Crítica - Novocaine - À Prova de Dor (Novocaine)
Parece que, após Villains (2019), Dan Berk e Robert Olsen puderam ter uma regência maior com o humor físico e subversivo. Berk e Olsen já vinham flertando com o grotesco e com esse humor um pouco mais "palpável" em The Stakelander (2016), mas foi três anos depois que a dupla de cineastas conseguiu achar uma fórmula de misturar o horror de situações com o cômico dos corpos em cena, sendo assim um trabalho que serviu de vitrine e exibiu, para um circuito indie, que eles eram capazes de explorar o tenso por meio do cartunesco.

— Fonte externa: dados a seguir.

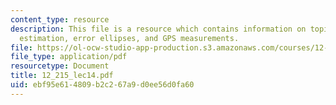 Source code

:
 ```yaml
---
content_type: resource
description: This file is a resource which contains information on topics like sequential
  estimation, error ellipses, and GPS measurements.
file: https://ol-ocw-studio-app-production.s3.amazonaws.com/courses/12-215-modern-navigation-fall-2006/ebf95e614809b2c267a9d0ee56d0fa60_12_215_lec14.pdf
file_type: application/pdf
resourcetype: Document
title: 12_215_lec14.pdf
uid: ebf95e61-4809-b2c2-67a9-d0ee56d0fa60
---
```

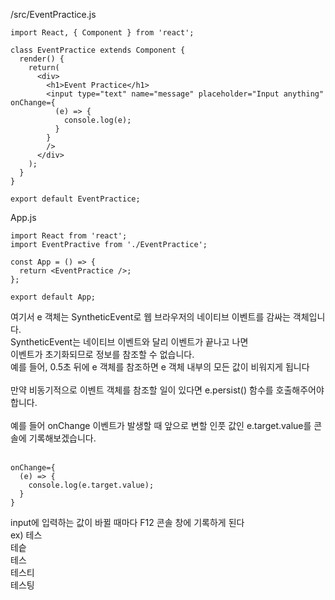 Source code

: /src/EventPractice.js
```react
import React, { Component } from 'react';

class EventPractice extends Component {
  render() {
    return(
      <div>
        <h1>Event Practice</h1>
        <input type="text" name="message" placeholder="Input anything" onChange={
          (e) => {
            console.log(e);
          }
        }
        />
      </div>
    );
  }
}

export default EventPractice;
```
App.js
```react
import React from 'react';
import EventPractive from './EventPractice';

const App = () => {
  return <EventPractice />;
};

export default App;
```

여기서 e 객체는 SyntheticEvent로 웹 브라우저의 네이티브 이벤트를 감싸는 객체입니다.<br>
SyntheticEvent는 네이티브 이벤트와 달리 이벤트가 끝나고 나면<br>
이벤트가 초기화되므로 정보를 참조할 수 없습니다.<br>
예를 들어, 0.5초 뒤에 e 객체를 참조하면 e 객체 내부의 모든 값이 비워지게 됩니다<br>
<br>
만약 비동기적으로 이벤트 객체를 참조할 일이 있다면 e.persist() 함수를 호출해주어야합니다.<br>
<br>
예를 들어 onChange 이벤트가 발생할 때 앞으로 변할 인풋 값인 e.target.value를 콘솔에 기록해보겠습니다.<br>
<br>
```react
onChange={
  (e) => {
    console.log(e.target.value);
  }
}
```

input에 입력하는 값이 바뀔 때마다 F12 콘솔 창에 기록하게 된다<br>
ex) 테스<br>
    테슽<br>
    테스<br>
    테스티<br>
    테스팅<br>

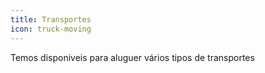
 ```yaml
---
title: Transportes
icon: truck-moving
---
```


Temos disponiveis para aluguer vários tipos de transportes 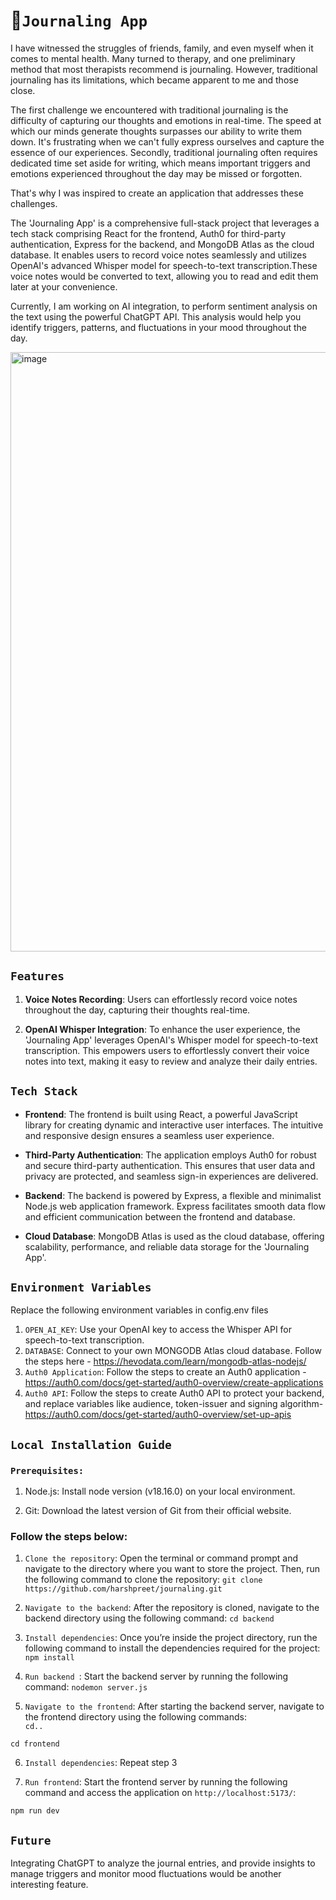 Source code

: # 📌`Journaling App`
I have witnessed the struggles of friends, family, and even myself when it comes to mental health. Many turned to therapy, and one preliminary method that most therapists recommend is  journaling. However, traditional journaling has its limitations, which became apparent to me and those close.

The first challenge we encountered with traditional journaling is the difficulty of capturing our thoughts and emotions in real-time. The speed at which our minds generate thoughts surpasses our ability to write them down. It's frustrating when we can't fully express ourselves and capture the essence of our experiences.
Secondly, traditional journaling often requires dedicated time set aside for writing, which means important triggers and emotions experienced throughout the day may be missed or forgotten.

That's why I was inspired to create an application that addresses these challenges.

The 'Journaling App' is a comprehensive full-stack project that leverages a tech stack comprising React for the frontend, Auth0 for third-party authentication, Express for the backend, and MongoDB Atlas as the cloud database. 
It enables users to record voice notes seamlessly and utilizes OpenAI's advanced Whisper model for speech-to-text transcription.These voice notes would be converted to text, allowing you to read and edit them later at your convenience.

Currently, I am working on AI integration, to perform sentiment analysis on the text using the powerful ChatGPT API. This analysis would help you identify triggers, patterns, and fluctuations in your mood throughout the day.

<img width="959" alt="image" src="https://github.com/harshpreet14/journalling/assets/114172812/9f2108f1-cd84-41e0-8070-1f40461b9911">

## `Features`

1. **Voice Notes Recording**: Users can effortlessly record voice notes throughout the day, capturing their thoughts real-time.

2. **OpenAI Whisper Integration**: To enhance the user experience, the 'Journaling App' leverages OpenAI's  Whisper model for speech-to-text transcription. This empowers users to effortlessly convert their voice notes into text, making it easy to review and analyze their daily entries.

## `Tech Stack`

- **Frontend**: The frontend is built using React, a powerful JavaScript library for creating dynamic and interactive user interfaces. The intuitive and responsive design ensures a seamless user experience.

- **Third-Party Authentication**: The application employs Auth0 for robust and secure third-party authentication. This ensures that user data and privacy are protected, and seamless sign-in experiences are delivered.

- **Backend**: The backend is powered by Express, a flexible and minimalist Node.js web application framework. Express facilitates smooth data flow and efficient communication between the frontend and database.

- **Cloud Database**: MongoDB Atlas is used as the cloud database, offering scalability, performance, and reliable data storage for the 'Journaling App'.

## `Environment Variables`
Replace the following environment variables in config.env files
1. `OPEN_AI_KEY`: Use your OpenAI key to access the Whisper API for speech-to-text transcription. 
2. `DATABASE`: Connect to your own MONGODB Atlas cloud database. Follow the steps here - https://hevodata.com/learn/mongodb-atlas-nodejs/
3. `Auth0 Application`: Follow the steps to create an Auth0 application - https://auth0.com/docs/get-started/auth0-overview/create-applications
4. `Auth0 API`: Follow the steps to create Auth0 API to protect your backend, and replace variables like audience, token-issuer and signing algorithm- https://auth0.com/docs/get-started/auth0-overview/set-up-apis
 
## `Local Installation Guide`

### `Prerequisites:`
1. Node.js: Install node version (v18.16.0) on your local environment.
   
2. Git: Download the latest version of Git from their official website.  

### Follow the steps below:
1. `Clone the repository`: Open the terminal or command prompt and navigate to the directory where you want to store the project. Then, run the following command to clone the repository:
```git clone https://github.com/harshpreet/journaling.git```

3. `Navigate to the backend`: After the repository is cloned, navigate to the backend directory using the following command:
```cd backend```

3. `Install dependencies`: Once you’re inside the project directory, run the following command to install the dependencies required for the project:
```npm install```

4. `Run backend `: Start the backend server by running the following command:
```nodemon server.js```

5. `Navigate to the frontend`: After starting the backend server, navigate to the frontend directory using the following commands:  
```cd..```

```cd frontend```

6. ```Install dependencies```: Repeat step 3
    
7. `Run frontend`: Start the frontend server by running the following command and access the application on `http://localhost:5173/`:
    
```npm run dev```
## `Future` 
Integrating ChatGPT to analyze the journal entries, and provide insights to manage triggers and monitor mood fluctuations would be another interesting feature. 
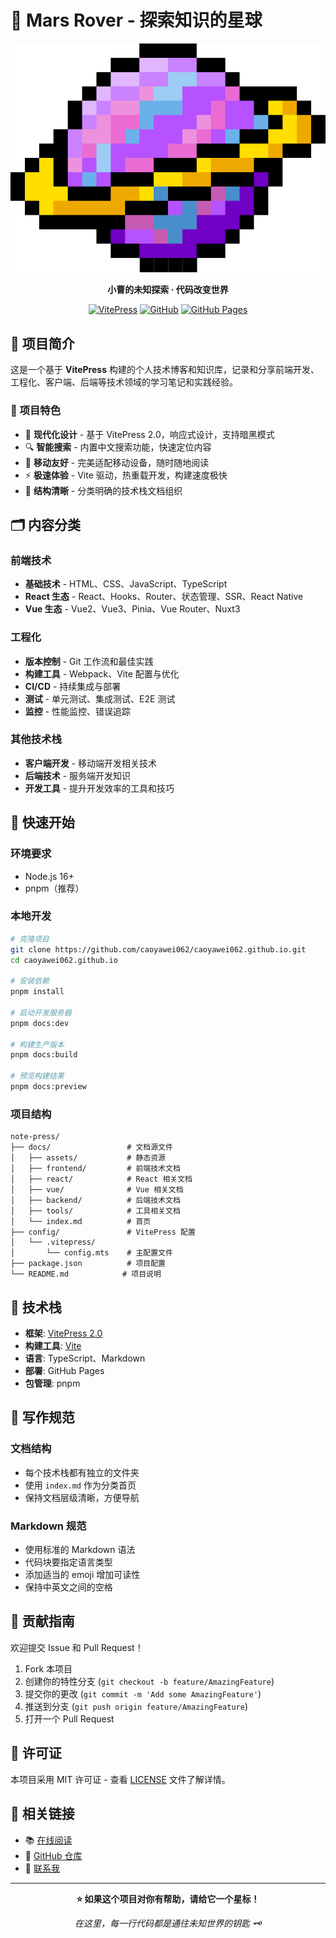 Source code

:# 🚀 Mars Rover - 探索知识的星球

<div align="center">

![Mars Rover](./docs/assets/planet.svg)

**小曹的未知探索 · 代码改变世界**

[![VitePress](https://img.shields.io/badge/VitePress-2.0.0-blue.svg)](https://vitepress.dev/)
[![GitHub](https://img.shields.io/github/license/caoyawei062/caoyawei062.github.io)](https://github.com/caoyawei062/caoyawei062.github.io)
[![GitHub Pages](https://img.shields.io/badge/GitHub-Pages-green.svg)](https://caoyawei062.github.io/)

</div>

## 📖 项目简介

这是一个基于 **VitePress** 构建的个人技术博客和知识库，记录和分享前端开发、工程化、客户端、后端等技术领域的学习笔记和实践经验。

### 🌟 项目特色

- 🎨 **现代化设计** - 基于 VitePress 2.0，响应式设计，支持暗黑模式
- 🔍 **智能搜索** - 内置中文搜索功能，快速定位内容
- 📱 **移动友好** - 完美适配移动设备，随时随地阅读
- ⚡ **极速体验** - Vite 驱动，热重载开发，构建速度极快
- 🎯 **结构清晰** - 分类明确的技术栈文档组织

## 🗂️ 内容分类

### 前端技术

- **基础技术** - HTML、CSS、JavaScript、TypeScript
- **React 生态** - React、Hooks、Router、状态管理、SSR、React Native
- **Vue 生态** - Vue2、Vue3、Pinia、Vue Router、Nuxt3

### 工程化

- **版本控制** - Git 工作流和最佳实践
- **构建工具** - Webpack、Vite 配置与优化
- **CI/CD** - 持续集成与部署
- **测试** - 单元测试、集成测试、E2E 测试
- **监控** - 性能监控、错误追踪

### 其他技术栈

- **客户端开发** - 移动端开发相关技术
- **后端技术** - 服务端开发知识
- **开发工具** - 提升开发效率的工具和技巧

## 🚀 快速开始

### 环境要求

- Node.js 16+
- pnpm（推荐）

### 本地开发

```bash
# 克隆项目
git clone https://github.com/caoyawei062/caoyawei062.github.io.git
cd caoyawei062.github.io

# 安装依赖
pnpm install

# 启动开发服务器
pnpm docs:dev

# 构建生产版本
pnpm docs:build

# 预览构建结果
pnpm docs:preview
```

### 项目结构

```
note-press/
├── docs/                 # 文档源文件
│   ├── assets/           # 静态资源
│   ├── frontend/         # 前端技术文档
│   ├── react/            # React 相关文档
│   ├── vue/              # Vue 相关文档
│   ├── backend/          # 后端技术文档
│   ├── tools/            # 工具相关文档
│   └── index.md          # 首页
├── config/               # VitePress 配置
│   └── .vitepress/
│       └── config.mts    # 主配置文件
├── package.json          # 项目配置
└── README.md            # 项目说明
```

## 🎯 技术栈

- **框架**: [VitePress 2.0](https://vitepress.dev/)
- **构建工具**: [Vite](https://vitejs.dev/)
- **语言**: TypeScript、Markdown
- **部署**: GitHub Pages
- **包管理**: pnpm

## 📝 写作规范

### 文档结构

- 每个技术栈都有独立的文件夹
- 使用 `index.md` 作为分类首页
- 保持文档层级清晰，方便导航

### Markdown 规范

- 使用标准的 Markdown 语法
- 代码块要指定语言类型
- 添加适当的 emoji 增加可读性
- 保持中英文之间的空格

## 🤝 贡献指南

欢迎提交 Issue 和 Pull Request！

1. Fork 本项目
2. 创建你的特性分支 (`git checkout -b feature/AmazingFeature`)
3. 提交你的更改 (`git commit -m 'Add some AmazingFeature'`)
4. 推送到分支 (`git push origin feature/AmazingFeature`)
5. 打开一个 Pull Request

## 📄 许可证

本项目采用 MIT 许可证 - 查看 [LICENSE](LICENSE) 文件了解详情。

## 🔗 相关链接

- 📚 [在线阅读](https://caoyawei062.github.io/)
- 🐙 [GitHub 仓库](https://github.com/caoyawei062/caoyawei062.github.io)
- 📧 [联系我](https://github.com/caoyawei062)

---

<div align="center">

**⭐ 如果这个项目对你有帮助，请给它一个星标！**

_在这里，每一行代码都是通往未知世界的钥匙 🗝️_

</div>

Novocaine - À Prova de Dor discursa de modo bem interessante com o cinema e os corpos que compõem aqueles espaços — espaços esses que, em primeiro plano, são narrativos e, em segundo plano, não narrativos. O corpo que está intrínseco à diegese é composto por uma fragilidade visível, mas que recusa essa pequenez por meio da força. O uso de montagem mais áspera traz uma didática muito lógica com o estado de espírito do protagonista, ao mesmo tempo que desenvolve camadas que derrubam por terra esse pressuposto de arbitrariedade. Removendo também todo um senso de mediocridade, a tensão das imagens não diminui Caine.
É bom ter em mente que essa fusão do cômico com o absurdo certamente oscilaria ao vitimismo se essa mescla não tivesse como papel higienizar. E, por incrível que pareça, esse pano também serve para que a roupagem heroica vestida por Caine não se rasgue.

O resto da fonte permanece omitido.